Google's DeepMind uses AI to predict wind farm output

Data Centre

Machine learning to help make data centers greener

Google's AI subsidiary DeepMind has developed a machine learning algorithm to predict the productivity of wind farms up to 36 hours in advance.

The system is currently used across 700MW of wind power capacity the company uses to run its data centers and offices in the US.

No more wondering whether the weather will be windy or wither and wane

"Using a neural network trained on widely available weather forecasts and historical turbine data, we configured the DeepMind system to predict wind power output 36 hours ahead of actual generation," DeepMind's Sims Witherspoon and Google's Will Fadrhonc wrote in a blog post.
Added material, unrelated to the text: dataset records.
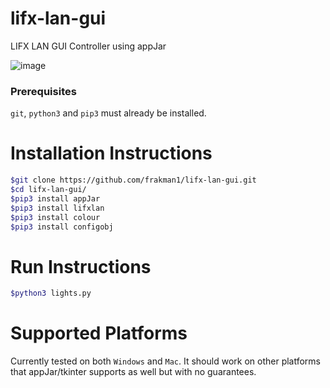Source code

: # lifx-lan-gui
LIFX LAN GUI Controller using appJar 

![image](https://user-images.githubusercontent.com/5826484/36191726-7e19c35a-112c-11e8-824e-2029b144dc26.png)

### Prerequisites

`git`, `python3` and `pip3` must already be installed.

# Installation Instructions
```bash
$git clone https://github.com/frakman1/lifx-lan-gui.git
$cd lifx-lan-gui/
$pip3 install appJar
$pip3 install lifxlan
$pip3 install colour
$pip3 install configobj
```
# Run Instructions
```bash
$python3 lights.py
```

# Supported Platforms

Currently tested on both `Windows` and `Mac`. It should work on other platforms that appJar/tkinter supports as well but with no guarantees.
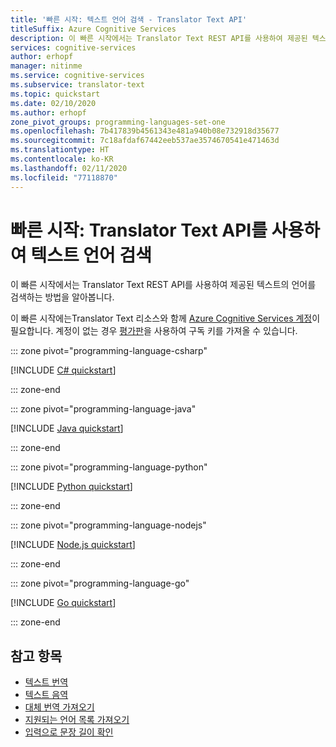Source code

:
 ```yaml
---
title: '빠른 시작: 텍스트 언어 검색 - Translator Text API'
titleSuffix: Azure Cognitive Services
description: 이 빠른 시작에서는 Translator Text REST API를 사용하여 제공된 텍스트의 언어를 검색하는 방법을 알아봅니다.
services: cognitive-services
author: erhopf
manager: nitinme
ms.service: cognitive-services
ms.subservice: translator-text
ms.topic: quickstart
ms.date: 02/10/2020
ms.author: erhopf
zone_pivot_groups: programming-languages-set-one
ms.openlocfilehash: 7b417839b4561343e481a940b08e732918d35677
ms.sourcegitcommit: 7c18afdaf67442eeb537ae3574670541e471463d
ms.translationtype: HT
ms.contentlocale: ko-KR
ms.lasthandoff: 02/11/2020
ms.locfileid: "77118870"
---
```

# <a name="quickstart-use-the-translator-text-api-to-detect-text-language"></a>빠른 시작: Translator Text API를 사용하여 텍스트 언어 검색

이 빠른 시작에서는 Translator Text REST API를 사용하여 제공된 텍스트의 언어를 검색하는 방법을 알아봅니다.

이 빠른 시작에는Translator Text 리소스와 함께 [Azure Cognitive Services 계정](https://docs.microsoft.com/azure/cognitive-services/cognitive-services-apis-create-account)이 필요합니다. 계정이 없는 경우 [평가판](https://azure.microsoft.com/try/cognitive-services/)을 사용하여 구독 키를 가져올 수 있습니다.

::: zone pivot="programming-language-csharp"

[!INCLUDE [C# quickstart](includes/detect-csharp.md)]

::: zone-end

::: zone pivot="programming-language-java"

[!INCLUDE [Java quickstart](includes/detect-java.md)]

::: zone-end

::: zone pivot="programming-language-python"

[!INCLUDE [Python quickstart](includes/detect-python.md)]

::: zone-end

::: zone pivot="programming-language-nodejs"

[!INCLUDE [Node.js quickstart](includes/detect-nodejs.md)]

::: zone-end

::: zone pivot="programming-language-go"

[!INCLUDE [Go quickstart](includes/detect-go.md)]

::: zone-end

## <a name="see-also"></a>참고 항목

* [텍스트 번역](quickstart-translate.md)
* [텍스트 음역](quickstart-transliterate.md)
* [대체 번역 가져오기](quickstart-dictionary.md)
* [지원되는 언어 목록 가져오기](quickstart-languages.md)
* [입력으로 문장 길이 확인](quickstart-sentences.md)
"Based on these predictions, our model recommends how to make optimal hourly delivery commitments to the power grid a full day in advance.

"This is important, because energy sources that can be scheduled (i.e. can deliver a set amount of electricity at a set time) are often more valuable to the grid."

To date, the company claims, it has "boosted the value of our wind energy by roughly 20 percent," but said it would continue to refine the algorithm. DCD asked DeepMind whether the algorithm will be used outside of the US, and whether the company has any plans to open source the technology or commercialize it - it has declined to comment.

The algorithm is just one of Google's approaches to improving the stability of the grid - in 2014, the company partnered with TAE Technologies (formerly Tri Alpha Energy), the world's largest private fusion reactor company, to explore using machine learning in this space. Three years later, the two companies announced the Optometrist Algorithm to accelerate the pace of plasma research.

X, the research arm of Google's parent company Alphabet, is also experimenting with grid storage. Project Malta aims to store energy from intermittent renewable sources using molten salt and antifreeze.